The Hopefulness of Change

Is there a pundit, paid or unemployed, a political blogger, credible or ludicrous, or any American or America-watcher that hasn’t weighed in on what Obama will do once in office, i.e., what are the changes he will put into effect? I don’t think so. I think we can safely assume that just about anyone able to read a newspaper, gape at a TV, or stare dully into space while a radio personality bloviates, has an opinion on this matter, pro, con or off the wall.

So, attempting to side-step this skyscraper-size pile of pundit droppings, this exercise in speculative commentary will instead ruminate on a change I’d like to see, which could be seen as philosophical though I view it as quite pragmatic. The focus of this change is attitudinal more so than political, economic, environmental, foreign policy oriented, educational or health care-wise, though it encompasses all of these. The change I would like to see is a focus on and a redefining of – happiness. Yes, that’s right, happiness.

Let me say first off, I’m not talking about some kind of feel good, warm and fuzzy, mirth and laughter definition of happiness that’s sold on greeting cards and mind-numbing TV commercials. Secondly, I’m not talking about fulfilling some personal desire, attaining some object, living out some experience, enjoying some good fortune, attracting some sought after other, or even having some wish come true. This is not the happiness I’m talking about.

Happiness, as I am talking about it, is more akin to that adopted by the tiny Himalayan kingdom of Bhutan, which has developed a governmental policy they term Gross National Happiness or GNH. Happiness or GNH, like the U.S.’s GDP, is a collective measurement, albeit not in the goods and services produced. It is a quotient in “human well-being,” measured in terms of four key areas: “sustainable economic development, preservation and promotion of cultural values, conservation of the environment and good governance.”* Happiness in these terms is a very serious look at how to create the conditions for diverse human societies to live rich, satisfactory and moral lives. The focus here is not on individual economic well being, but more in terms of “human development” or “pluralistic growth.”

There is one important area or condition that is missing from these key ingredients in the happiness quotient, though it might be implied by “good governance,” and what needs to be added is a reaffirmation and a retrieval of human rights that have been so easily dismantled and discarded by the Bush Administration. Without returning to a national acclamation of individual human rights, so elegantly defined and expressed in the Universal Declaration of Human Rights written into the United Nations Charter after WWII, then the society as a whole, any society, cannot fulfill the essential standards necessary for establishing the conditions for happiness; individually or collectively.

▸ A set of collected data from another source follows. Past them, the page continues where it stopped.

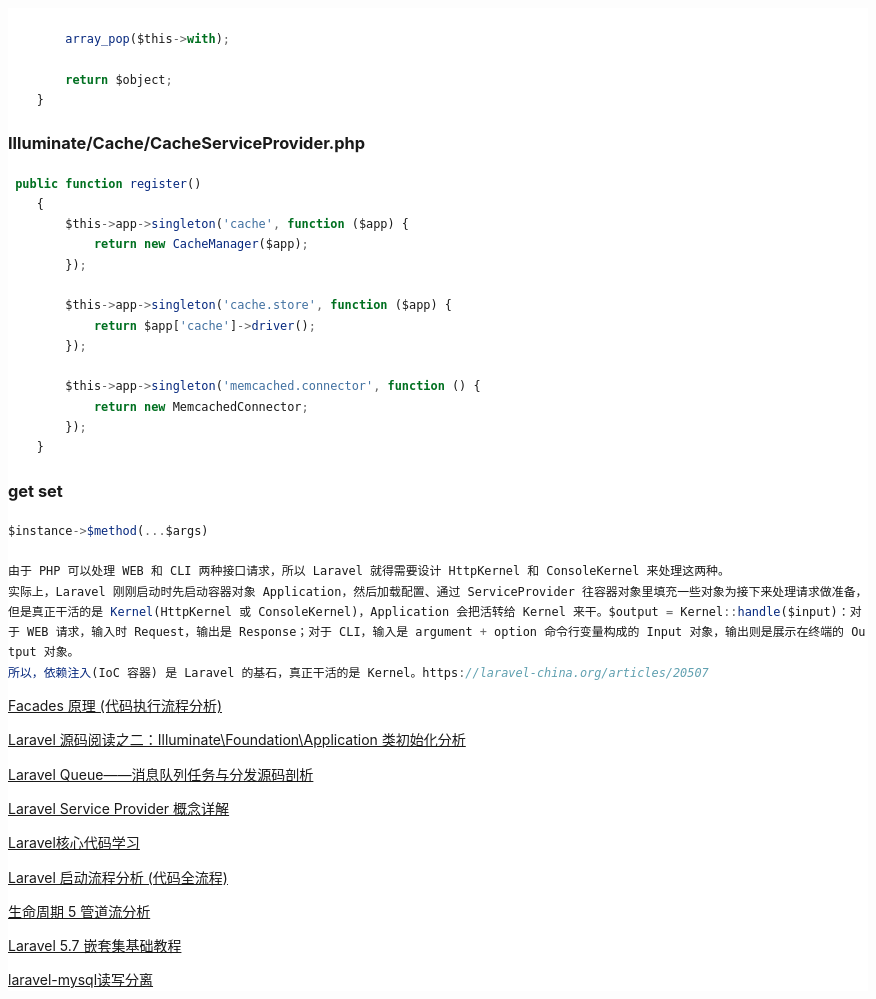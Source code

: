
 ```js

        array_pop($this->with);

        return $object;
    }
```
### Illuminate/Cache/CacheServiceProvider.php
```js
 public function register()
    {
        $this->app->singleton('cache', function ($app) {
            return new CacheManager($app);
        });

        $this->app->singleton('cache.store', function ($app) {
            return $app['cache']->driver();
        });

        $this->app->singleton('memcached.connector', function () {
            return new MemcachedConnector;
        });
    }
```
### get set
```js
$instance->$method(...$args)

由于 PHP 可以处理 WEB 和 CLI 两种接口请求，所以 Laravel 就得需要设计 HttpKernel 和 ConsoleKernel 来处理这两种。
实际上，Laravel 刚刚启动时先启动容器对象 Application，然后加载配置、通过 ServiceProvider 往容器对象里填充一些对象为接下来处理请求做准备，但是真正干活的是 Kernel(HttpKernel 或 ConsoleKernel)，Application 会把活转给 Kernel 来干。$output = Kernel::handle($input)：对于 WEB 请求，输入时 Request，输出是 Response；对于 CLI，输入是 argument + option 命令行变量构成的 Input 对象，输出则是展示在终端的 Output 对象。
所以，依赖注入(IoC 容器) 是 Laravel 的基石，真正干活的是 Kernel。https://laravel-china.org/articles/20507
```
[Facades 原理 (代码执行流程分析)](https://laravel-china.org/articles/21985)

[Laravel 源码阅读之二：Illuminate\Foundation\Application 类初始化分析](https://laravel-china.org/articles/20802#5db9fd)

[Laravel Queue——消息队列任务与分发源码剖析](https://laravel-china.org/articles/7037/laravel-queue-analysis-of-message-queue-tasks-and-distribution-source-code#9a853c)

 [Laravel Service Provider 概念详解](https://laravel-china.org/articles/6189/laravel-service-provider-detailed-concept)
 
 [Laravel核心代码学习](https://github.com/kevinyan815/Learning_Laravel_Kernel)
 
 [Laravel 启动流程分析 (代码全流程)](https://laravel-china.org/articles/19878)

[生命周期 5 管道流分析](https://laravel-china.org/articles/19785#3170db)

[Laravel 5.7 嵌套集基础教程](https://laravel-china.org/articles/22617?#reply79267)

[laravel-mysql读写分离](https://www.jianshu.com/p/8ea43b1a83df)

Among the articles in the Universal Declaration are:
• All human beings are born free and equal in dignity and rights. They are endowed with reason and conscience and should act toward one another in a spirit of brotherhood.
• Everyone has the right to life, liberty and security of person.
• No one shall be subjected to torture or to cruel, inhuman or degrading treatment or punishment.

It’s not possible to reproduce here all of the articles, but it would serve the reader well to look them up. It is a human rights constitution based on moral, ethical and lawful principles that should apply to every nation on earth.

The Bush/Cheney Administration has violated bedrock principles of human rights to a degree not seen before, and if an Obama Administration hopes to change what has been despoiled, then it will have to start here. As important as addressing the economy, Iraq and Afghanistan, health care and global warming, is assuring the safeguards that protect individual well-being.

Inextricably tied into the guarantees of human rights are the precepts of sustainability. Social commentator Steve Bhaerman, AKA Swami Beyondananda, writes: “We are burdened by a “natural debt”… We have deforested the rain forests, spoiled key habitats, scarred the landscape with strip mines, ruined our soil with chemical farming, and now peek oil seems to be peeking over the horizon. In addition to a financial system that no longer works, and a system that rewards creating money more than creating value [emphasis added], we face the additional problem of creating not just prosperity, but sustainability.”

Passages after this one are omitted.